### TASK BRIEF
Only lines with the string "small" matter here; gather them from the material below.

### SUPPLIED DATA
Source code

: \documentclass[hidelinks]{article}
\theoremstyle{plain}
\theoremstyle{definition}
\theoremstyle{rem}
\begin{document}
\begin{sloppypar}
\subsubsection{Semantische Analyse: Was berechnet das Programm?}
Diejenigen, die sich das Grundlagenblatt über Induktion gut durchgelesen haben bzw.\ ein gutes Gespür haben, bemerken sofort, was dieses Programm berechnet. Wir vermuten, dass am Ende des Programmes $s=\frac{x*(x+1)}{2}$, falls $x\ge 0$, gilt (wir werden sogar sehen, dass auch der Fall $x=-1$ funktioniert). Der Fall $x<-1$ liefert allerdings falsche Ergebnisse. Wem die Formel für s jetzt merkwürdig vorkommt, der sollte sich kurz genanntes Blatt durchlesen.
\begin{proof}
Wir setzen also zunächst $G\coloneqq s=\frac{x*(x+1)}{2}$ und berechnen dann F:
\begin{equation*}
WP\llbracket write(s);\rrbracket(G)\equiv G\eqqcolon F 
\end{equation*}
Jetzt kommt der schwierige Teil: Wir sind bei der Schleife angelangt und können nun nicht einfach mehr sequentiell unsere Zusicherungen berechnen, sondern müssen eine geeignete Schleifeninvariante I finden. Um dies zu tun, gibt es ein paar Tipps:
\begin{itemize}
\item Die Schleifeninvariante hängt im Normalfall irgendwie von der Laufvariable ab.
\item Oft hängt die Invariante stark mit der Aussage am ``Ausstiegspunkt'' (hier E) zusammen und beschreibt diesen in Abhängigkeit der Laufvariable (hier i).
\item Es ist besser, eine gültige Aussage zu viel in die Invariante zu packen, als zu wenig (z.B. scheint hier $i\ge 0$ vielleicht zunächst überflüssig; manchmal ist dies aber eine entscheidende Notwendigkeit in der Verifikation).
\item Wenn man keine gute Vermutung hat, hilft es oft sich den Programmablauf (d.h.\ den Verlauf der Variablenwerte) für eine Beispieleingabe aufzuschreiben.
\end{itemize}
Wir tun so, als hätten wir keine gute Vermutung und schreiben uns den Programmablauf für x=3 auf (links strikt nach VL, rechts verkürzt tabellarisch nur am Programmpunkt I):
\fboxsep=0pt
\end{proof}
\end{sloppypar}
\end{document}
---
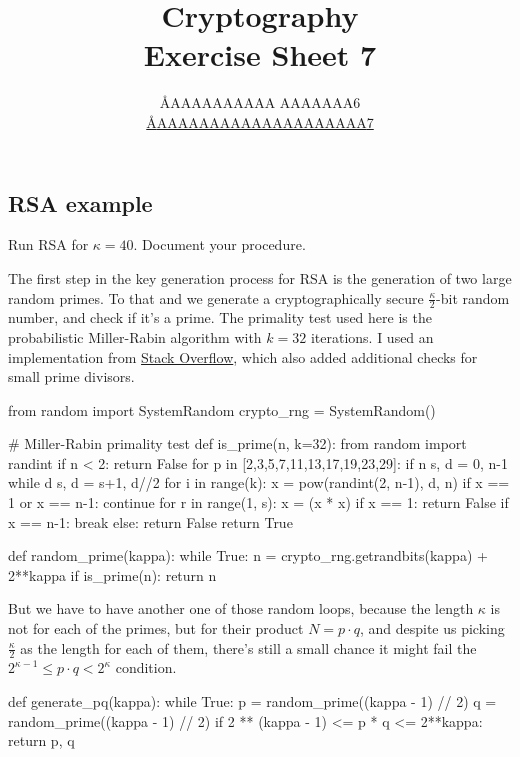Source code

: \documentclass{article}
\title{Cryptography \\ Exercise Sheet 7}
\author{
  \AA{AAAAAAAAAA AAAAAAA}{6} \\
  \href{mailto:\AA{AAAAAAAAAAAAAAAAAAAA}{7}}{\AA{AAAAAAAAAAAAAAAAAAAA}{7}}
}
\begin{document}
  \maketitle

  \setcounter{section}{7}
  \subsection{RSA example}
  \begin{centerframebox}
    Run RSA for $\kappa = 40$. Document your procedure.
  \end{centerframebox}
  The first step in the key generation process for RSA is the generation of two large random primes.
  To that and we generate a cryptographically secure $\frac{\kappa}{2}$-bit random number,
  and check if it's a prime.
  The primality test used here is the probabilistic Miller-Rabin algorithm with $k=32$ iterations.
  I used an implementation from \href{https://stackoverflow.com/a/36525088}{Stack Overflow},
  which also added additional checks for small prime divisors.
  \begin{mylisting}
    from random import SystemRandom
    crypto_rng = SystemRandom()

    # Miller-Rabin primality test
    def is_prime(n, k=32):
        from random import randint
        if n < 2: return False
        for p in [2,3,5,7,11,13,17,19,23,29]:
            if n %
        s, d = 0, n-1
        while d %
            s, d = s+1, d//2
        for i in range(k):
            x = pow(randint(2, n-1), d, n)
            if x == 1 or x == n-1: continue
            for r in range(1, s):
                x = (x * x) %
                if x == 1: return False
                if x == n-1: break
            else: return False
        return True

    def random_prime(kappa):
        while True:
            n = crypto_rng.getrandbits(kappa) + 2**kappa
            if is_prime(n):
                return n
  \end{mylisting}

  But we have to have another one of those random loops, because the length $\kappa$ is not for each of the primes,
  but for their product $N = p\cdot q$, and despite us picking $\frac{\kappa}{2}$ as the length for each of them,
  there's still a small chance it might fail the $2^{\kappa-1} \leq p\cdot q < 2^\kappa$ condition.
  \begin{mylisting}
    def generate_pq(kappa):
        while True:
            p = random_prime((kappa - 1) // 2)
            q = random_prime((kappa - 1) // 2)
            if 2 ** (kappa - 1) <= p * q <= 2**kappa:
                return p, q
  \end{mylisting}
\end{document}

### SOLUTION TO THIS TASK
  which also added additional checks for small prime divisors.
  there's still a small chance it might fail the $2^{\kappa-1} \leq p\cdot q < 2^\kappa$ condition.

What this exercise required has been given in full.